YOUR ASSIGNMENT: Nothing in the entries may change when you repeat them, and no images may appear.

TASK MATERIAL:
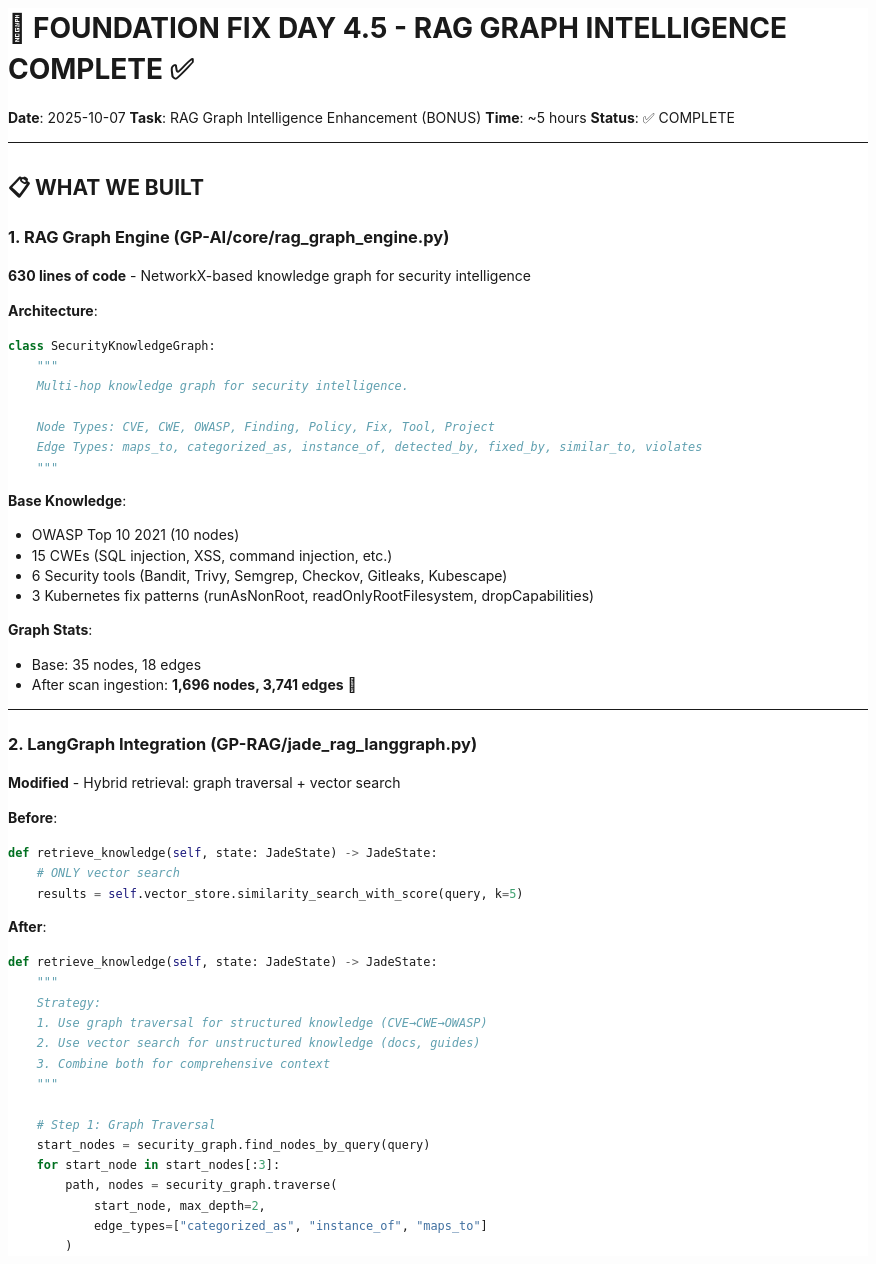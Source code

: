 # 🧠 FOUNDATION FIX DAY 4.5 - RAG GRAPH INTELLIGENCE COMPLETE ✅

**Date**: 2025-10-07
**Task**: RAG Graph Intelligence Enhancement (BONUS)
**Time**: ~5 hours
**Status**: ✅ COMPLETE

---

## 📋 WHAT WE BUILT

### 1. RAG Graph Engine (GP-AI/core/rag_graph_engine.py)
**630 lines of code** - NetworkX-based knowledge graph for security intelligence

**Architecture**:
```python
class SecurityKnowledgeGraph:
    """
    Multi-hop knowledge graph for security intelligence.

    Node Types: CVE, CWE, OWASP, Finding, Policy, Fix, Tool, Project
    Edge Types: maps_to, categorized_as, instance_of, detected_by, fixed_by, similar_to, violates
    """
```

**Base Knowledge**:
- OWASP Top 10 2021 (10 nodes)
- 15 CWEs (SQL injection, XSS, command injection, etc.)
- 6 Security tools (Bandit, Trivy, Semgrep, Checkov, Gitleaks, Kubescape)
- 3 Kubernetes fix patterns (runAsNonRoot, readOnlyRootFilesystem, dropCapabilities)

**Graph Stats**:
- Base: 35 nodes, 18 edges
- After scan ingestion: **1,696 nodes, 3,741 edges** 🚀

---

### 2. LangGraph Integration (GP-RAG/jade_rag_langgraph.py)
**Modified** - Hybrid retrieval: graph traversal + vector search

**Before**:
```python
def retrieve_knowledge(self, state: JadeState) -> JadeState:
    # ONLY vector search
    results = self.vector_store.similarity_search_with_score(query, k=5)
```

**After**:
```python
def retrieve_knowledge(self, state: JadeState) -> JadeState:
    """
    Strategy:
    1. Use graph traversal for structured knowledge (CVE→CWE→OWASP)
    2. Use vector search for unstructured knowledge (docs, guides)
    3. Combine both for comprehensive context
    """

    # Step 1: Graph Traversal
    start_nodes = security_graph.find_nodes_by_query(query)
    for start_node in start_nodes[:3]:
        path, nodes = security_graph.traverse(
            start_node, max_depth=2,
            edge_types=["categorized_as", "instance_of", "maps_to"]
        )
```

RESULT OF THE EXERCISE:
Source code

: # 🧠 FOUNDATION FIX DAY 4.5 - RAG GRAPH INTELLIGENCE COMPLETE ✅

**Date**: 2025-10-07
**Task**: RAG Graph Intelligence Enhancement (BONUS)
**Time**: ~5 hours
**Status**: ✅ COMPLETE

---

## 📋 WHAT WE BUILT

### 1. RAG Graph Engine (GP-AI/core/rag_graph_engine.py)
**630 lines of code** - NetworkX-based knowledge graph for security intelligence

**Architecture**:
```python
class SecurityKnowledgeGraph:
    """
    Multi-hop knowledge graph for security intelligence.

    Node Types: CVE, CWE, OWASP, Finding, Policy, Fix, Tool, Project
    Edge Types: maps_to, categorized_as, instance_of, detected_by, fixed_by, similar_to, violates
    """
```

**Base Knowledge**:
- OWASP Top 10 2021 (10 nodes)
- 15 CWEs (SQL injection, XSS, command injection, etc.)
- 6 Security tools (Bandit, Trivy, Semgrep, Checkov, Gitleaks, Kubescape)
- 3 Kubernetes fix patterns (runAsNonRoot, readOnlyRootFilesystem, dropCapabilities)

**Graph Stats**:
- Base: 35 nodes, 18 edges
- After scan ingestion: **1,696 nodes, 3,741 edges** 🚀

---

### 2. LangGraph Integration (GP-RAG/jade_rag_langgraph.py)
**Modified** - Hybrid retrieval: graph traversal + vector search

**Before**:
```python
def retrieve_knowledge(self, state: JadeState) -> JadeState:
    # ONLY vector search
    results = self.vector_store.similarity_search_with_score(query, k=5)
```

**After**:
```python
def retrieve_knowledge(self, state: JadeState) -> JadeState:
    """
    Strategy:
    1. Use graph traversal for structured knowledge (CVE→CWE→OWASP)
    2. Use vector search for unstructured knowledge (docs, guides)
    3. Combine both for comprehensive context
    """

    # Step 1: Graph Traversal
    start_nodes = security_graph.find_nodes_by_query(query)
    for start_node in start_nodes[:3]:
        path, nodes = security_graph.traverse(
            start_node, max_depth=2,
            edge_types=["categorized_as", "instance_of", "maps_to"]
        )
```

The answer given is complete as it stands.